The widespread JPEG\cite{JPEG spec} image compression format works this 
way. Unlike PNG it is a {\em lossy} format, that is it does not 
allow perfect 
reconstruction of the original image data. However, while PNG rarely 
provides compression factors 
over 10x for natural images, JPEG routinely provides 10-20x with no 
obvious loss of quality. 

Now, since a motion picture is just a sequence of still images, we could 
compress it by, for example, just applying JPEG compression to each 
frame. And indeed people do. This format, generally known as {\em motion 
jpeg}, is what the so-called movie mode of many digital still cameras 
produce.

However, compression is about exploiting redundancy in the input data, 
and compressing each frame of a motion picture ignores one of the major 
correlations: often successive frames are very similar. Only some of the 
picture may change from frame to frame, or when things move, they move 
coherently, like the background during a pan. Even a foreground object 
moving across the frame will be substantially similar from frame to 
frame, even if it occurs in a different place. By exploiting the 
redundancy between frames, current lossy video codecs can provide 
compression ratios from 50:1 to 400:1 with useful quality.

\section{The Theora Video codec}

Theora is a format for lossy compression of motion pictures\cite{Theora 
spec}, and it 
takes advantage of all the techniques we've discussed above, and more.

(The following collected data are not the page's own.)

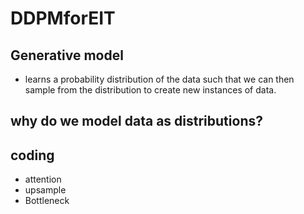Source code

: # DDPMforEIT

## Generative model
- learns a probability distribution of the data such that we can then sample from the distribution to create new instances of data.

## why do we model data as distributions?

## coding
- attention
- upsample
- Bottleneck
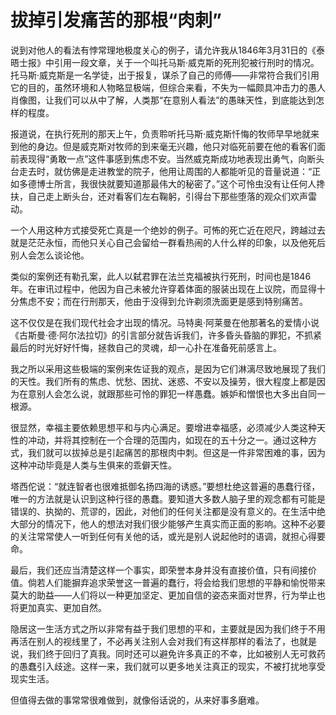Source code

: <link href="../../../../css/style.css" rel="stylesheet" type="text/css" />

# 拔掉引发痛苦的那根“肉刺”

<div class="p">

说到对他人的看法有悖常理地极度关心的例子，请允许我从1846年3月31日的《泰晤士报》中引用一段文章，关于一个叫托马斯·威克斯的死刑犯被行刑时的情况。托马斯·威克斯是一名学徒，出于报复，谋杀了自己的师傅——非常符合我们引用它的目的，虽然环境和人物略显极端，但综合来看，不失为一幅颇具冲击力的愚人肖像图，让我们可以从中了解，人类那“在意别人看法”的愚昧天性，到底能达到怎样的程度。

报道说，在执行死刑的那天上午，负责聆听托马斯·威克斯忏悔的牧师早早地就来到他的身边。但是威克斯对牧师的到来毫无兴趣，他只对临死前要在他的看客们面前表现得“勇敢一点”这件事感到焦虑不安。当然威克斯成功地表现出勇气，向断头台走去时，就仿佛是走进教堂的院子，他用让周围的人都能听见的音量说道：“正如多德博士所言，我很快就要知道那最伟大的秘密了。”这个可怜虫没有让任何人搀扶，自己走上断头台，还对看客们左右鞠躬，引得台下那些堕落的观众们欢声雷动。

一个人用这种方式接受死亡真是一个绝妙的例子。可怖的死亡近在咫尺，跨越过去就是茫茫永恒，而他只关心自己会留给一群看热闹的人什么样的印象，以及他死后别人会怎么谈论他。

类似的案例还有勒孔案，此人以弑君罪在法兰克福被执行死刑，时间也是1846年。在审讯过程中，他因为自己未被允许穿着体面的服装出现在上议院，而显得十分焦虑不安；而在行刑那天，他由于没得到允许剃须洗面更是感到特别痛苦。

这不仅仅是在我们现代社会才出现的情况。马特奥·阿莱曼在他那著名的爱情小说《古斯曼·德·阿尔法拉切》的引言部分就告诉我们，许多昏头昏脑的罪犯，不抓紧最后的时光好好忏悔，拯救自己的灵魂，却一心扑在准备死前感言上。

我之所以采用这些极端的案例来佐证我的观点，是因为它们淋漓尽致地展现了我们的天性。我们所有的焦虑、忧愁、困扰、迷惑、不安以及操劳，很大程度上都是因为在意别人会怎么说，就跟那些可怜的罪犯一样愚蠢。嫉妒和憎恨也大多出自同一根源。

很显然，幸福主要依赖思想平和与内心满足。要增进幸福感，必须减少人类这种天性的冲动，并将其控制在一个合理的范围内，如现在的五十分之一。通过这种方式，我们就可以拔掉总是引起痛苦的那根肉中刺。但这是一件非常困难的事，因为这种冲动毕竟是人类与生俱来的乖僻天性。

塔西佗说：“就连智者也很难抵御名扬四海的诱惑。”要想杜绝这普遍的愚蠢行径，唯一的方法就是认识到这种行径的愚蠢。要知道大多数人脑子里的观念都有可能是错误的、执拗的、荒谬的，因此，对他们的任何关注都是没有意义的。在生活中绝大部分的情况下，他人的想法对我们很少能够产生真实而正面的影响。这种不必要的关注常常使人一听到任何有关他的话，或光是别人说起他时的语调，就担心得要命。

最后，我们还应当清楚这样一个事实，即荣誉本身并没有直接价值，只有间接价值。倘若人们能摒弃追求荣誉这一普遍的蠢行，将会给我们思想的平静和愉悦带来莫大的助益——人们将以一种更加坚定、更加自信的姿态来面对世界，行为举止也将更加真实、更加自然。

隐居这一生活方式之所以非常有益于我们思想的平和，主要就是因为我们终于不用再活在别人的视线里了，不必再关注别人会对我们有这样那样的看法了，也就是说，我们终于回归了真我。同时还可以避免许多真正的不幸，比如被别人无可救药的愚蠢引入歧途。这样一来，我们就可以更多地关注真正的现实，不被打扰地享受现实生活。

但值得去做的事常常很难做到，就像俗话说的，从来好事多磨难。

Like the MPEG-1 and MPEG-2 video formats, Theora is based on the block 
discrete cosine transform (DCT) method. In fact, it is substantially 
similar in approach to those codecs, however many of the details are 
different, particularly in how the information is ordered in the 
compressed bit stream. These changes account for both the efficiency 
improvements Theora offers and the differentiation that avoids the 
patent encumbrances associated with the MPEG codecs.

The DCT approach was originally pioneered in the JPEG image format. It 
works by dividing the image frame into blocks, and then applying the 
DCT, a discrete analogue of the Fourier Transform, to each block. High 
spatial frequency information, which the eye is less sensitive to, can 
then be discarded by just not encoding the higher-frequency DCT 
coefficients.

In practice, rather than actually discarding coefficients, Theora uses a 
variable-resolution {\em quantizer} to record the higher frequency 
coefficient values at lower resolution. This helps compression both 
because lower resolution means fewer bits to store, and because it 
increases the likelihood of runs of the same value, which are also 
stored as such.

Most video codecs, including Theora, also borrow a trick from JPEG, 
which it borrows from analog broadcast television. Because the eye is more 
sensitive to intensity changes than changes in colour, analog television 
uses less bandwidth to transmit the colour information. Intensity 
information was already transmitted separately from colour for 
compatibility with black and white televisions.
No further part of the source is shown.